Understanding of the spread of cancer cells throughout the body is advancing. Biologists from Johns Hopkins University in Baltimore (USA) have discovered that low oxygen levels can trigger the production of proteins, RhoA and ROCK1, which help spread breast cancer cells, as reported the Medical News Today website. The lack of oxygen would lead to a series of events that would transform breast cancer cells from rigid and stationary cells to mobile and invasive, promoting the migration of metastases.
It was previously known that high levels of RhOA and ROCK1 proteins gave cancer cells the ability to move and spread, making it worse for patients already suffering from breast cancer. But this is the first time that a study, published in Proceedings of the National Academy of Sciences the journal of the American Academy of Sciences, identifies the presence of high levels of these proteins in cells.
A lack of mechanical oxygen
Dr. Gregg Semenza, professor of medicine at the John Hopkins School of Medicine, details this discovery: “When the cells of the tumor multiply, the interior of the tumor is less and less supplied with oxygen”. The growth of the tumor requires a lot of energy, and therefore a lot of oxygen. “The lack of oxygen activates ” factors produced by hypoxia ” [les protéines qui régulent l’absence d’oxygène ou HIF, comme RhoA ou ROCK1, ndlr] which themselves activate genes that help cells adapt to the lack of oxygen ”.
The famous “lack of oxygen” is therefore not an environmental but a mechanical factor, due to the very development of the tumor.
For example, Dr Daniele Gilkes, who is one of the lead authors of the study, found that when breast cancer cells were exposed to low levels of oxygen, they moved significantly more than those exposed to normal oxygen levels.
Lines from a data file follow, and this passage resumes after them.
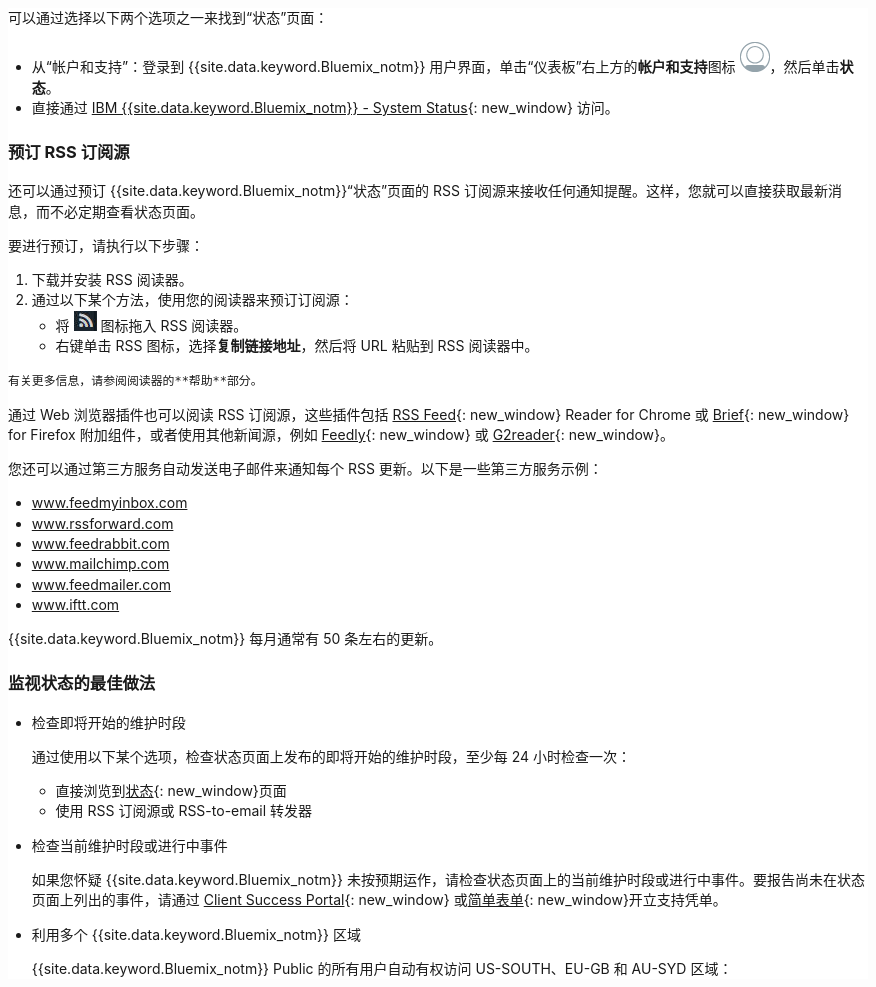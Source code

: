 可以通过选择以下两个选项之一来找到“状态”页面：

  * 从“帐户和支持”：登录到 {{site.data.keyword.Bluemix_notm}} 用户界面，单击“仪表板”右上方的**帐户和支持**图标 ![帐户和支持](./images/account_support.png)，然后单击**状态**。
  * 直接通过 [IBM {{site.data.keyword.Bluemix_notm}} - System Status](https://status.eu-gb.bluemix.net/){: new_window} 访问。


### 预订 RSS 订阅源

还可以通过预订 {{site.data.keyword.Bluemix_notm}}“状态”页面的 RSS 订阅源来接收任何通知提醒。这样，您就可以直接获取最新消息，而不必定期查看状态页面。

要进行预订，请执行以下步骤：

  1. 下载并安装 RSS 阅读器。
  2. 通过以下某个方法，使用您的阅读器来预订订阅源：
       * 将 ![RSS](images/updates_rss.jpg) 图标拖入 RSS 阅读器。
       * 右键单击 RSS 图标，选择**复制链接地址**，然后将 URL 粘贴到 RSS 阅读器中。

	有关更多信息，请参阅阅读器的**帮助**部分。 	   

通过 Web 浏览器插件也可以阅读 RSS 订阅源，这些插件包括 [RSS Feed](http://feeder.co/){: new_window} Reader for Chrome 或 [Brief](https://addons.mozilla.org/en-US/firefox/addon/brief/){: new_window} for Firefox 附加组件，或者使用其他新闻源，例如 [Feedly](http://www.feedly.com/){: new_window} 或 [G2reader](http://www.g2reader.com/en/){: new_window}。

您还可以通过第三方服务自动发送电子邮件来通知每个 RSS 更新。以下是一些第三方服务示例：

  * www.feedmyinbox.com
  * www.rssforward.com
  * www.feedrabbit.com
  * www.mailchimp.com
  * www.feedmailer.com
  * www.iftt.com

{{site.data.keyword.Bluemix_notm}} 每月通常有 50 条左右的更新。

### 监视状态的最佳做法

  * 检查即将开始的维护时段

	通过使用以下某个选项，检查状态页面上发布的即将开始的维护时段，至少每 24 小时检查一次：
	  * 直接浏览到[状态](https://status.eu-gb.bluemix.net/){: new_window}页面
	  * 使用 RSS 订阅源或 RSS-to-email 转发器

  * 检查当前维护时段或进行中事件

	如果您怀疑 {{site.data.keyword.Bluemix_notm}} 未按预期运作，请检查状态页面上的当前维护时段或进行中事件。要报告尚未在状态页面上列出的事件，请通过 [Client Success Portal](https://support.ibmcloud.com/){: new_window} 或[简单表单](https://support.eu-gb.bluemix.net/gethelp/){: new_window}开立支持凭单。

  * 利用多个 {{site.data.keyword.Bluemix_notm}} 区域

    {{site.data.keyword.Bluemix_notm}} Public 的所有用户自动有权访问 US-SOUTH、EU-GB 和 AU-SYD 区域：
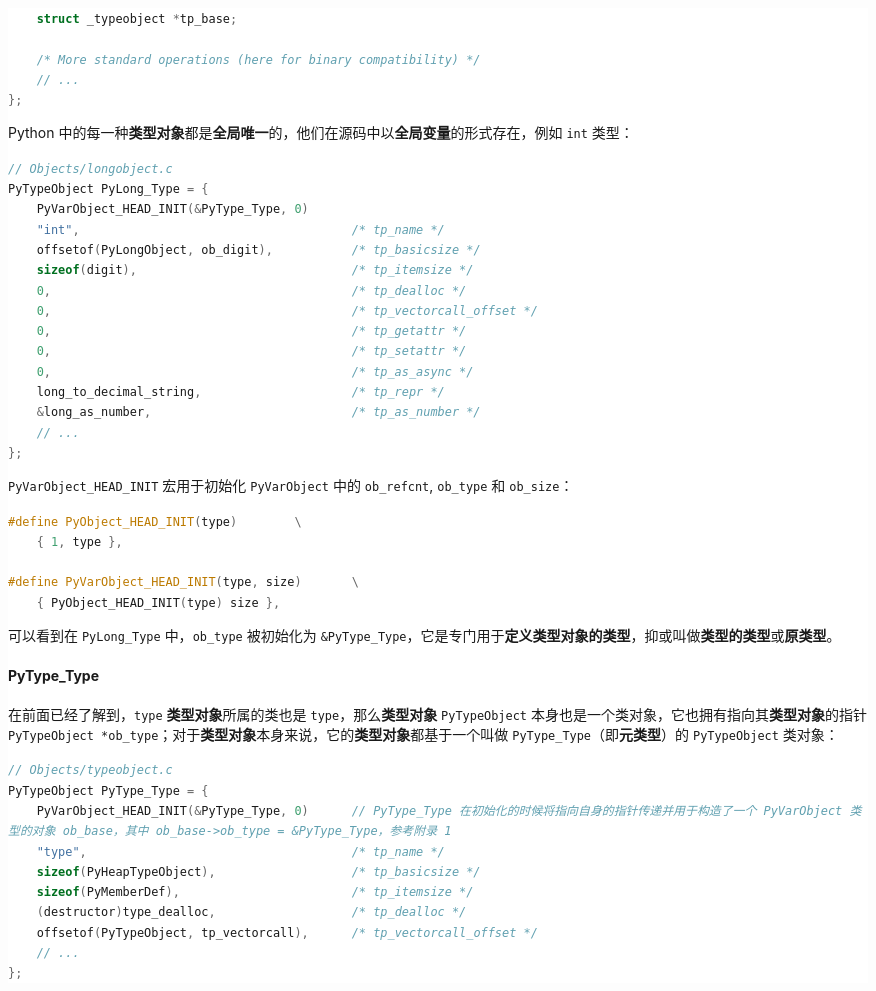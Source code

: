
 ```c
    struct _typeobject *tp_base;
    
    /* More standard operations (here for binary compatibility) */
    // ...
};
```

Python 中的每一种**类型对象**都是**全局唯一**的，他们在源码中以**全局变量**的形式存在，例如 `int` 类型：

```cpp
// Objects/longobject.c
PyTypeObject PyLong_Type = {
    PyVarObject_HEAD_INIT(&PyType_Type, 0)
    "int",                                      /* tp_name */
    offsetof(PyLongObject, ob_digit),           /* tp_basicsize */
    sizeof(digit),                              /* tp_itemsize */
    0,                                          /* tp_dealloc */
    0,                                          /* tp_vectorcall_offset */
    0,                                          /* tp_getattr */
    0,                                          /* tp_setattr */
    0,                                          /* tp_as_async */
    long_to_decimal_string,                     /* tp_repr */
    &long_as_number,                            /* tp_as_number */
    // ...
};
```

`PyVarObject_HEAD_INIT` 宏用于初始化 `PyVarObject` 中的 `ob_refcnt`, `ob_type` 和 `ob_size`：

```cpp
#define PyObject_HEAD_INIT(type)        \
    { 1, type },

#define PyVarObject_HEAD_INIT(type, size)       \
    { PyObject_HEAD_INIT(type) size },

```

可以看到在 `PyLong_Type` 中，`ob_type` 被初始化为 `&PyType_Type`，它是专门用于**定义类型对象的类型**，抑或叫做**类型的类型**或**原类型**。

#### PyType_Type

在前面已经了解到，`type` **类型对象**所属的类也是 `type`，那么**类型对象** `PyTypeObject` 本身也是一个类对象，它也拥有指向其**类型对象**的指针 `PyTypeObject *ob_type`；对于**类型对象**本身来说，它的**类型对象**都基于一个叫做 `PyType_Type`（即**元类型**）的 `PyTypeObject` 类对象：

```cpp
// Objects/typeobject.c
PyTypeObject PyType_Type = {
    PyVarObject_HEAD_INIT(&PyType_Type, 0)		// PyType_Type 在初始化的时候将指向自身的指针传递并用于构造了一个 PyVarObject 类型的对象 ob_base，其中 ob_base->ob_type = &PyType_Type，参考附录 1
    "type",                                     /* tp_name */
    sizeof(PyHeapTypeObject),                   /* tp_basicsize */
    sizeof(PyMemberDef),                        /* tp_itemsize */
    (destructor)type_dealloc,                   /* tp_dealloc */
    offsetof(PyTypeObject, tp_vectorcall),      /* tp_vectorcall_offset */
    // ...
};
```
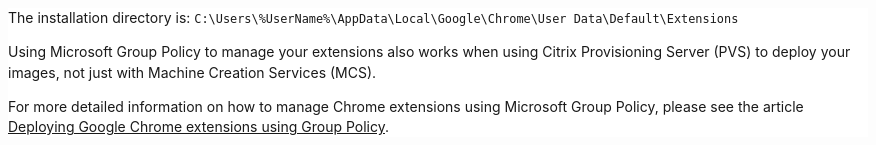The installation directory is: `C:\Users\%UserName%\AppData\Local\Google\Chrome\User Data\Default\Extensions`

Using Microsoft Group Policy to manage your extensions also works when using Citrix Provisioning Server (PVS) to deploy your images, not just with Machine Creation Services (MCS).

For more detailed information on how to manage Chrome extensions using Microsoft Group Policy, please see the article [Deploying Google Chrome extensions using Group Policy](http://dennisspan.com/deploying-google-chrome-extensions-using-group-policy/).
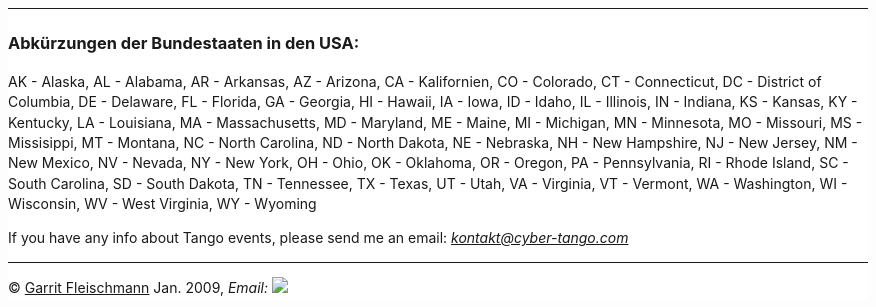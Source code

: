 * * *

### Abkürzungen der Bundestaaten in den USA:

AK - Alaska, AL - Alabama, AR - Arkansas, AZ - Arizona, CA - Kalifornien, CO - Colorado, CT - Connecticut, DC - District of Columbia, DE - Delaware, FL - Florida, GA - Georgia, HI - Hawaii, IA - Iowa, ID - Idaho, IL - Illinois, IN - Indiana, KS - Kansas, KY - Kentucky, LA - Louisiana, MA - Massachusetts, MD - Maryland, ME - Maine, MI - Michigan, MN - Minnesota, MO - Missouri, MS - Missisippi, MT - Montana, NC - North Carolina, ND - North Dakota, NE - Nebraska, NH - New Hampshire, NJ - New Jersey, NM - New Mexico, NV - Nevada, NY - New York, OH - Ohio, OK - Oklahoma, OR - Oregon, PA - Pennsylvania, RI - Rhode Island, SC - South Carolina, SD - South Dakota, TN - Tennessee, TX - Texas, UT - Utah, VA - Virginia, VT - Vermont, WA - Washington, WI - Wisconsin, WV - West Virginia, WY - Wyoming

If you have any info about Tango events, please send me an email:
[_kontakt@cyber-tango.com_](mailto:kontakt%40cyber-tango.com)

* * *

© [Garrit Fleischmann](garrit_e.html) Jan. 2009,
_Email: ![](../bilder/email.gif)_

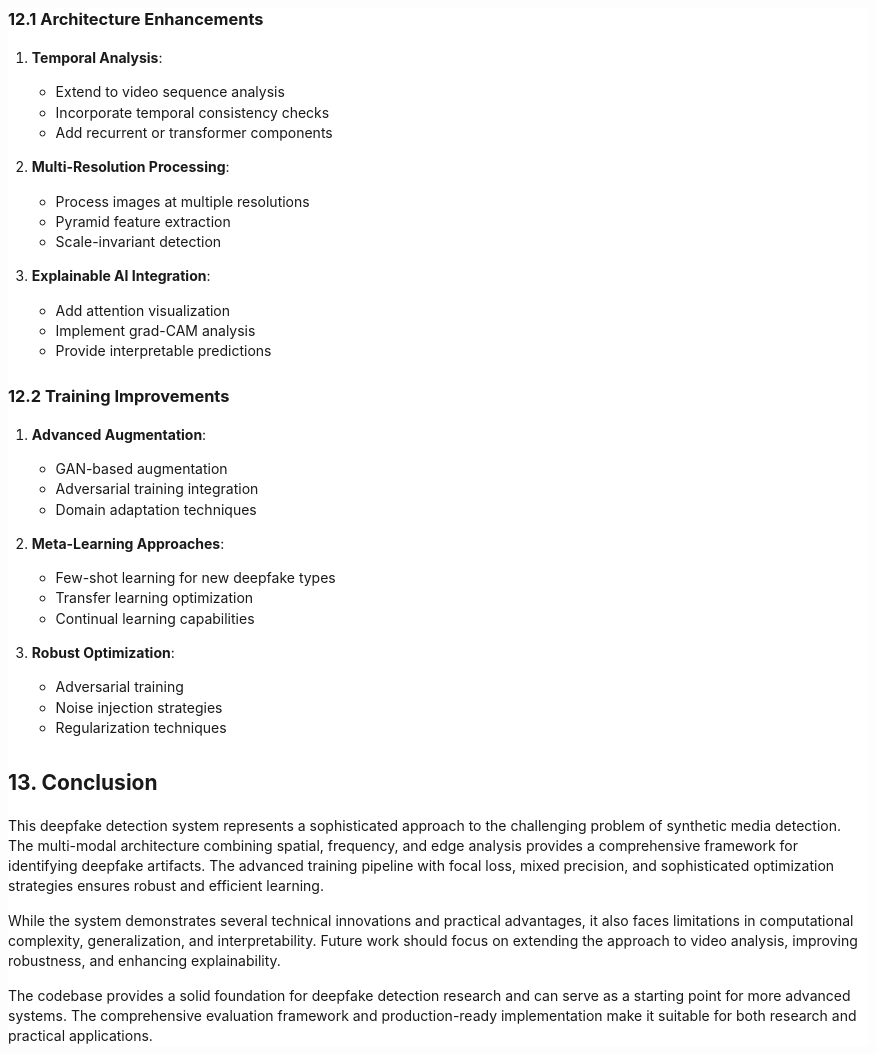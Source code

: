 ### 12.1 Architecture Enhancements

1. **Temporal Analysis**:
   - Extend to video sequence analysis
   - Incorporate temporal consistency checks
   - Add recurrent or transformer components

2. **Multi-Resolution Processing**:
   - Process images at multiple resolutions
   - Pyramid feature extraction
   - Scale-invariant detection

3. **Explainable AI Integration**:
   - Add attention visualization
   - Implement grad-CAM analysis
   - Provide interpretable predictions

### 12.2 Training Improvements

1. **Advanced Augmentation**:
   - GAN-based augmentation
   - Adversarial training integration
   - Domain adaptation techniques

2. **Meta-Learning Approaches**:
   - Few-shot learning for new deepfake types
   - Transfer learning optimization
   - Continual learning capabilities

3. **Robust Optimization**:
   - Adversarial training
   - Noise injection strategies
   - Regularization techniques

## 13. Conclusion

This deepfake detection system represents a sophisticated approach to the challenging problem of synthetic media detection. The multi-modal architecture combining spatial, frequency, and edge analysis provides a comprehensive framework for identifying deepfake artifacts. The advanced training pipeline with focal loss, mixed precision, and sophisticated optimization strategies ensures robust and efficient learning.

While the system demonstrates several technical innovations and practical advantages, it also faces limitations in computational complexity, generalization, and interpretability. Future work should focus on extending the approach to video analysis, improving robustness, and enhancing explainability.

The codebase provides a solid foundation for deepfake detection research and can serve as a starting point for more advanced systems. The comprehensive evaluation framework and production-ready implementation make it suitable for both research and practical applications.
Likewise, the level of RhoA and ROCK1 increased under conditions of hypoxia, and decreased under normal conditions.
Stop the spread of tumors
This discovery is of major importance. Indeed, as Daniele Gilkes explains: “We have succeeded in lowering the mobility of breast cancer cells by using genetic ‘tricks’ that lower HIFs. Now that we understand the mechanism at play, we hope that clinical trials will be set up to see if drugs that inhibit HIF expression could have the dual benefit of blocking the production of RhoA and ROCK1 and preventing metastasis in women with breast cancer ”. Especially by having access to a database, the researchers realized that women with high levels of RhoA and Rock1 had a higher risk of dying from breast cancer than others.